▸ **Your assignment**
Report each line of the listing that carries the word "otherwise".

▸ **The data**
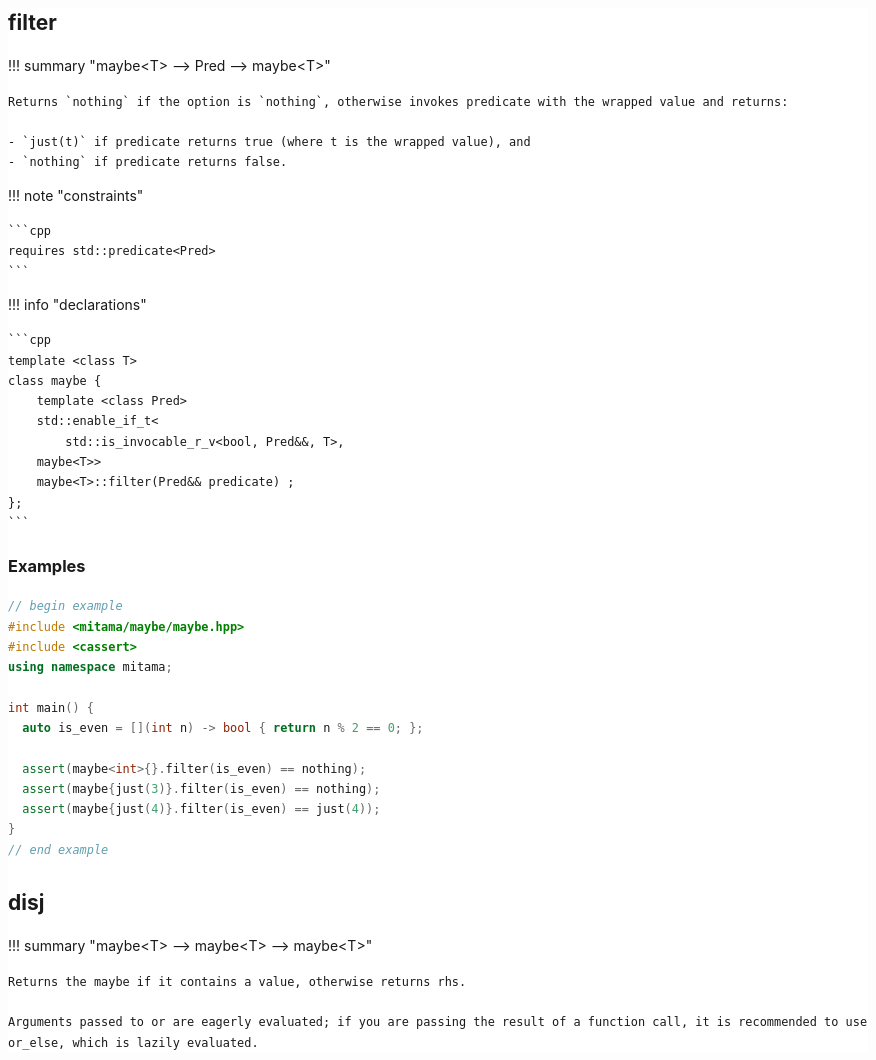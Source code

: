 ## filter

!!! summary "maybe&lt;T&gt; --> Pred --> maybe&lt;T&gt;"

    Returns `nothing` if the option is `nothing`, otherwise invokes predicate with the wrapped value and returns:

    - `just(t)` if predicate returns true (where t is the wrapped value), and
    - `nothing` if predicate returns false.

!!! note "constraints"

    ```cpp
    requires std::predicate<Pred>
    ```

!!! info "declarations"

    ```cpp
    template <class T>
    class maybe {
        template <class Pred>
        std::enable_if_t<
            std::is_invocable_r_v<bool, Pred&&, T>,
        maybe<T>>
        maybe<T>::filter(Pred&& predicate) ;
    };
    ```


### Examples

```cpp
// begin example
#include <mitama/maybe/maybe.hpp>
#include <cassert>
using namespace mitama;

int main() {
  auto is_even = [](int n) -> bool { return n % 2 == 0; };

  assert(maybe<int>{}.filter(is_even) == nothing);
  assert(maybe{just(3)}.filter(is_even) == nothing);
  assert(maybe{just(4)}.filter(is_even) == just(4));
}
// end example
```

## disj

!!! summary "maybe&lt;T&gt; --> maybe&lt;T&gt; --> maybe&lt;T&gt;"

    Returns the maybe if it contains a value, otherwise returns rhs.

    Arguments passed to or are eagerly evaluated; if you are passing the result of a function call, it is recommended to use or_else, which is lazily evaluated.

▸ **Answer to this problem**
    Returns `nothing` if the option is `nothing`, otherwise invokes predicate with the wrapped value and returns:
    Returns the maybe if it contains a value, otherwise returns rhs.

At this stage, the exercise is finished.